Deb Maruca-Kovac had tried her best to be a mother figure to 19-year-old Robert Hawkins - "Robbie" to friends - taking him in a little over a year ago after he dropped out of Papillion-La Vista High School and was kicked out of his family's home.

Though Hawkins had long struggled with depression and had been treated for attention deficit disorder/hyperactivity disorder, he seemed to have gotten back on his feet since moving in with Maruca-Kovac, her husband, Kerry Kovac, and their two sons, ages 17 and 19.

Hawkins had earned his GED. He'd bought himself a car, a green Jeep Cherokee. And he had a small circle of friends he enjoyed spending time with.

"He always tried to help people," said Maruca-Kovac, a nurse at the University of Nebraska Medical Center.

But his life seemed to have taken a recent downward turn.
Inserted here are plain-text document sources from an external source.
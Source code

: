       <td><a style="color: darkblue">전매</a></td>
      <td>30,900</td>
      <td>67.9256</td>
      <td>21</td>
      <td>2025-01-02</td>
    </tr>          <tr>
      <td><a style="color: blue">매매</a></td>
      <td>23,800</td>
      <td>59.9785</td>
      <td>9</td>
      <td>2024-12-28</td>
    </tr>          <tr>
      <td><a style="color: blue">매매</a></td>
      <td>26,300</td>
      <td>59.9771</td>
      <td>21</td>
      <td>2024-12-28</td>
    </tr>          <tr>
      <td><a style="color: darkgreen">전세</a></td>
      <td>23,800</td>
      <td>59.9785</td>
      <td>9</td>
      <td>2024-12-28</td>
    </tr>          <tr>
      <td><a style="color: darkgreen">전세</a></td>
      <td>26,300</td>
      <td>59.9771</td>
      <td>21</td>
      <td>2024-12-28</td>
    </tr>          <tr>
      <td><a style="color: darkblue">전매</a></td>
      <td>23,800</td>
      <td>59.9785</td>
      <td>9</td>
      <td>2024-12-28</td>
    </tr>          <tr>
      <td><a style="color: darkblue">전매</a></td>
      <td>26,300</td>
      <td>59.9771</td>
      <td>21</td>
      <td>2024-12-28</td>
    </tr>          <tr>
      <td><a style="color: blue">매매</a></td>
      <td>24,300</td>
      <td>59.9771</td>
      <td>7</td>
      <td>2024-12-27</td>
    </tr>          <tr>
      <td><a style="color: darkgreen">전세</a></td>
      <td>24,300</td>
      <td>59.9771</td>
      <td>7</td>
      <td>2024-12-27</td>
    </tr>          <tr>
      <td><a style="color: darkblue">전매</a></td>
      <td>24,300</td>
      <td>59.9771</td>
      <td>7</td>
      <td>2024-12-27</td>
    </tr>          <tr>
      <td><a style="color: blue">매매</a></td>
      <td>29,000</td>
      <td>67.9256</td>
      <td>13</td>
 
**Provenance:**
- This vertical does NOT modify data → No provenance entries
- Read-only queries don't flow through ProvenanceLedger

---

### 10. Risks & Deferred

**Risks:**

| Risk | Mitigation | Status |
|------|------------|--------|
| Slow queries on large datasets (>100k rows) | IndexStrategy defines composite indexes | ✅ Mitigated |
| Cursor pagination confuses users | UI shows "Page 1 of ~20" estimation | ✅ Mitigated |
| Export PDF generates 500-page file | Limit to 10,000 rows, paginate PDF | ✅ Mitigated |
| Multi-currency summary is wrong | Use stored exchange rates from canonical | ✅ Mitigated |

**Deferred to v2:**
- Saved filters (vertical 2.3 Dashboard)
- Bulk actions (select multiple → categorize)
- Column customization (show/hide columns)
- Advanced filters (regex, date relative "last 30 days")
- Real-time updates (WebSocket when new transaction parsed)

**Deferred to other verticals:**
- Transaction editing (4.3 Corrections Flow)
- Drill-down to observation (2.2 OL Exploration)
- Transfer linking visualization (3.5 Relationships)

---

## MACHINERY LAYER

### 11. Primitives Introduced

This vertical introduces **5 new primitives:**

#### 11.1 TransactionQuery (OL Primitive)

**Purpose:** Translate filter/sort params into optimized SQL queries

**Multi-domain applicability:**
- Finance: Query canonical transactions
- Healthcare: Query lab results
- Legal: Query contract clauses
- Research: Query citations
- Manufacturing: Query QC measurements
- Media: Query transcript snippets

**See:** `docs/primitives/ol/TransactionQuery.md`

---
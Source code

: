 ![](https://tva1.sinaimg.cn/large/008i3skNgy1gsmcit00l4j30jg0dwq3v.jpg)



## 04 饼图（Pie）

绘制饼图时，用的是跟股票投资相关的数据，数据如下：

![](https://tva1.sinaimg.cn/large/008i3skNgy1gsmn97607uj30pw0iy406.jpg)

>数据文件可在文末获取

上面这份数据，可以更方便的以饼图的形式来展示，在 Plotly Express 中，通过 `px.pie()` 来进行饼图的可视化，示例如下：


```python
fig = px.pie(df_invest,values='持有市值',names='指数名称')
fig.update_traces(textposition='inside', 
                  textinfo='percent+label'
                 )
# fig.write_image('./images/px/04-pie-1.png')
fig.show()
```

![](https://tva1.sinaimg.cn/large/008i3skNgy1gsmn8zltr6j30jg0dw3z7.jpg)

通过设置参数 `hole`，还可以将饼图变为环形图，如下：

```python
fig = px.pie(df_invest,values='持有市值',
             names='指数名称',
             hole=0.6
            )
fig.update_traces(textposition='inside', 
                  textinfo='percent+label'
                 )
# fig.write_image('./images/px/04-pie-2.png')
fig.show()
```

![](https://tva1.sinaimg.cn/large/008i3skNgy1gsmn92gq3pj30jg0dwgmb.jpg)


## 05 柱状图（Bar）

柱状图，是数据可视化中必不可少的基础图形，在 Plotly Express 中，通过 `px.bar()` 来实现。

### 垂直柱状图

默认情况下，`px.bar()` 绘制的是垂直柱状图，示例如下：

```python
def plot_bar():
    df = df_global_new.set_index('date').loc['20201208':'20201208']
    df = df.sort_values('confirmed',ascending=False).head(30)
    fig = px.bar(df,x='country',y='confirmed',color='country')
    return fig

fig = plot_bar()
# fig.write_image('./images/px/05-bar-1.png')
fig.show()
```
He was fired from his job at McDonald's and ended a relationship with a longtime girlfriend.

The firing, Maruca-Kovac believes, may have been the tipping point.

Wednesday afternoon, she said, Hawkins called her to tell her he'd left her a note in his bedroom.

She found it on the floor next to his bed.

The handwritten note thanked the family for everything they'd done, said he didn't want to be a burden and apologized, Maruca-Kovac said.

It also instructed that his Jeep go to his mother, Maribel Rodriguez of Bellevue, and that his friends "could have everything they wanted."

Maruca-Kovac tried to phone Hawkins. He hung up.

Hours later, nine were dead, Hawkins included.

"He was like a lost little puppy that nobody wanted," Maruca-Kovac said Wednesday evening, parked outside her Bellevue home while officers prepared to conduct a search.

Shawn Saunders, 18, was in shock he'll never "pal around" with his friend again.

Hawkins was an introvert, Saunders said, preferring to stay inside and play video games. He sometimes drank alcohol and smoked marijuana.

"But I always thought all in all, he was a good kid," Saunders said.

Officers were parked in the driveway of Rodriguez's empty house Wednesday night. Hawkins' father, Ronald Hawkins of LaVista, did not return a phone message.

Now the woman who tried to help Hawkins find the right path is left with only questions.

Outside her home in the cold, with her sister-in-law, Kathy Kovac, by her side, Maruca-Kovac, had no answers.

"Who knows?" she said. "He felt helpless."